┌──

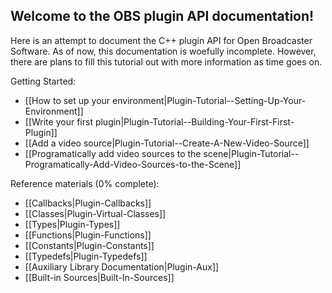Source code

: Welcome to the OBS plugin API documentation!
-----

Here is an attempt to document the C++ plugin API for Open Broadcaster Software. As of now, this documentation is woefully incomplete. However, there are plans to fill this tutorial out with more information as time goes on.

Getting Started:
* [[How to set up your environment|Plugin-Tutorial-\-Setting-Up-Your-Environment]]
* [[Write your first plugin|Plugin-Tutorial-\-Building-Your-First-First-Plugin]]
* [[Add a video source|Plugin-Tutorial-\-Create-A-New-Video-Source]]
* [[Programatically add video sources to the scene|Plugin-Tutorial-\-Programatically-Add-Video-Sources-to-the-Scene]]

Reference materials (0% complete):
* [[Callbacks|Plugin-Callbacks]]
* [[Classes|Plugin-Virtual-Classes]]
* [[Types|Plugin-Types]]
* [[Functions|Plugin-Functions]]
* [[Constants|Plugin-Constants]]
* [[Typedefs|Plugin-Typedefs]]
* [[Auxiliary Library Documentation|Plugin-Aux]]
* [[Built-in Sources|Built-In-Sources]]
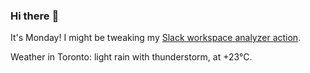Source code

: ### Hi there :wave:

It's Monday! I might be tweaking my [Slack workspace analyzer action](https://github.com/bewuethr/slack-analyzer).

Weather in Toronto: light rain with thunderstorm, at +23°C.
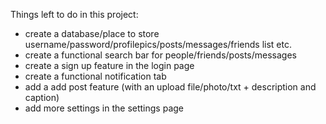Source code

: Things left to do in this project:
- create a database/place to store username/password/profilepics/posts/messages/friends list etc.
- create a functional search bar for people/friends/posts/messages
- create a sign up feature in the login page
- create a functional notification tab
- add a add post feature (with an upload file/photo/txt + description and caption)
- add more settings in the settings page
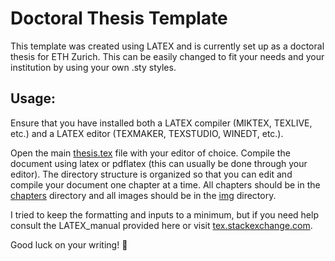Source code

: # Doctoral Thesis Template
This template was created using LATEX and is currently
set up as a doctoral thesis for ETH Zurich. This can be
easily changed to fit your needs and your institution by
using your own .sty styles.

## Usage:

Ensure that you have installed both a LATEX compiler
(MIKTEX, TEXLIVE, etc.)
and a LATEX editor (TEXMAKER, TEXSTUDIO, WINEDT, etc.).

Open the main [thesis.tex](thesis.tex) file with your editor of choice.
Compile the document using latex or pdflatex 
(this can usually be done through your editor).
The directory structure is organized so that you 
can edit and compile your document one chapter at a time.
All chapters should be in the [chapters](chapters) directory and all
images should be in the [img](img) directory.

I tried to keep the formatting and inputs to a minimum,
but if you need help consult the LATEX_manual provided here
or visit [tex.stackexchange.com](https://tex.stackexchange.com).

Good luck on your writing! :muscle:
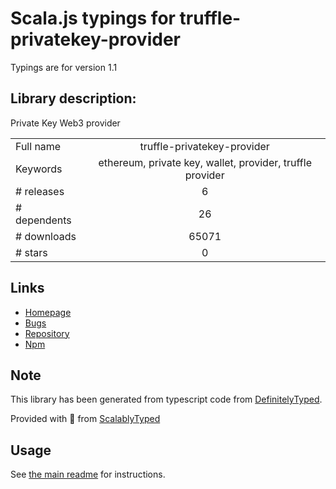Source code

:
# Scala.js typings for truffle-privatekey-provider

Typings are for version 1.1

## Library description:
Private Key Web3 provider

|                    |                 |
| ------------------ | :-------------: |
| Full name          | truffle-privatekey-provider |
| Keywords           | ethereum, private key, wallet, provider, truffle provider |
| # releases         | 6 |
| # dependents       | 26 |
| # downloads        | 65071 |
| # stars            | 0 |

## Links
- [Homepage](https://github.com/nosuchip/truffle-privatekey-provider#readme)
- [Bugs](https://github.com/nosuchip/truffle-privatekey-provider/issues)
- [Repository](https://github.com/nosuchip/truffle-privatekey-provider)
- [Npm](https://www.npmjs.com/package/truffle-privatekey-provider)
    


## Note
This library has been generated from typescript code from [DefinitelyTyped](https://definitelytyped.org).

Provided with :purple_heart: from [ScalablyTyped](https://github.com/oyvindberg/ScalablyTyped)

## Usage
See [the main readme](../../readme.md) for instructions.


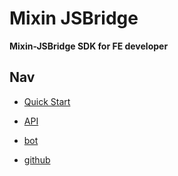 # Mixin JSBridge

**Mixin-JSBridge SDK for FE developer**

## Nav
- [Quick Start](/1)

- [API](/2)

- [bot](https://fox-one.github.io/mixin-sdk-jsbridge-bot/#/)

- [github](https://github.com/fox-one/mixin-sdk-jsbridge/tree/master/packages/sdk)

└──

■ Your instructions
Omit the pictures, then print the rest of the listing above exactly.

■ Your solution
Source code

: Welcome to the OBS plugin API documentation!
-----

Here is an attempt to document the C++ plugin API for Open Broadcaster Software. As of now, this documentation is woefully incomplete. However, there are plans to fill this tutorial out with more information as time goes on.

Getting Started:
* [[How to set up your environment|Plugin-Tutorial-\-Setting-Up-Your-Environment]]
* [[Write your first plugin|Plugin-Tutorial-\-Building-Your-First-First-Plugin]]
* [[Add a video source|Plugin-Tutorial-\-Create-A-New-Video-Source]]
* [[Programatically add video sources to the scene|Plugin-Tutorial-\-Programatically-Add-Video-Sources-to-the-Scene]]

Reference materials (0% complete):
* [[Callbacks|Plugin-Callbacks]]
* [[Classes|Plugin-Virtual-Classes]]
* [[Types|Plugin-Types]]
* [[Functions|Plugin-Functions]]
* [[Constants|Plugin-Constants]]
* [[Typedefs|Plugin-Typedefs]]
* [[Auxiliary Library Documentation|Plugin-Aux]]
* [[Built-in Sources|Built-In-Sources]]
Source code

: ### Hi there :wave:

It's Monday! I might be tweaking my [Slack workspace analyzer action](https://github.com/bewuethr/slack-analyzer).

Weather in Toronto: light rain with thunderstorm, at +23°C.
Source code

: Things left to do in this project:
- create a database/place to store username/password/profilepics/posts/messages/friends list etc.
- create a functional search bar for people/friends/posts/messages
- create a sign up feature in the login page
- create a functional notification tab
- add a add post feature (with an upload file/photo/txt + description and caption)
- add more settings in the settings page
Source code

: # Doctoral Thesis Template
This template was created using LATEX and is currently
set up as a doctoral thesis for ETH Zurich. This can be
easily changed to fit your needs and your institution by
using your own .sty styles.

## Usage:

Ensure that you have installed both a LATEX compiler
(MIKTEX, TEXLIVE, etc.)
and a LATEX editor (TEXMAKER, TEXSTUDIO, WINEDT, etc.).

Open the main [thesis.tex](thesis.tex) file with your editor of choice.
Compile the document using latex or pdflatex 
(this can usually be done through your editor).
The directory structure is organized so that you 
can edit and compile your document one chapter at a time.
All chapters should be in the [chapters](chapters) directory and all
images should be in the [img](img) directory.

I tried to keep the formatting and inputs to a minimum,
but if you need help consult the LATEX_manual provided here
or visit [tex.stackexchange.com](https://tex.stackexchange.com).

Good luck on your writing! :muscle:
Source code

:
# Scala.js typings for truffle-privatekey-provider

Typings are for version 1.1

## Library description:
Private Key Web3 provider

|                    |                 |
| ------------------ | :-------------: |
| Full name          | truffle-privatekey-provider |
| Keywords           | ethereum, private key, wallet, provider, truffle provider |
| # releases         | 6 |
| # dependents       | 26 |
| # downloads        | 65071 |
| # stars            | 0 |

## Links
- [Homepage](https://github.com/nosuchip/truffle-privatekey-provider#readme)
- [Bugs](https://github.com/nosuchip/truffle-privatekey-provider/issues)
- [Repository](https://github.com/nosuchip/truffle-privatekey-provider)
- [Npm](https://www.npmjs.com/package/truffle-privatekey-provider)
    


## Note
This library has been generated from typescript code from [DefinitelyTyped](https://definitelytyped.org).

Provided with :purple_heart: from [ScalablyTyped](https://github.com/oyvindberg/ScalablyTyped)

## Usage
See [the main readme](../../readme.md) for instructions.


 # Mixin JSBridge

**Mixin-JSBridge SDK for FE developer**

## Nav
- [Quick Start](/1)

- [API](/2)

- [bot](https://fox-one.github.io/mixin-sdk-jsbridge-bot/#/)

- [github](https://github.com/fox-one/mixin-sdk-jsbridge/tree/master/packages/sdk)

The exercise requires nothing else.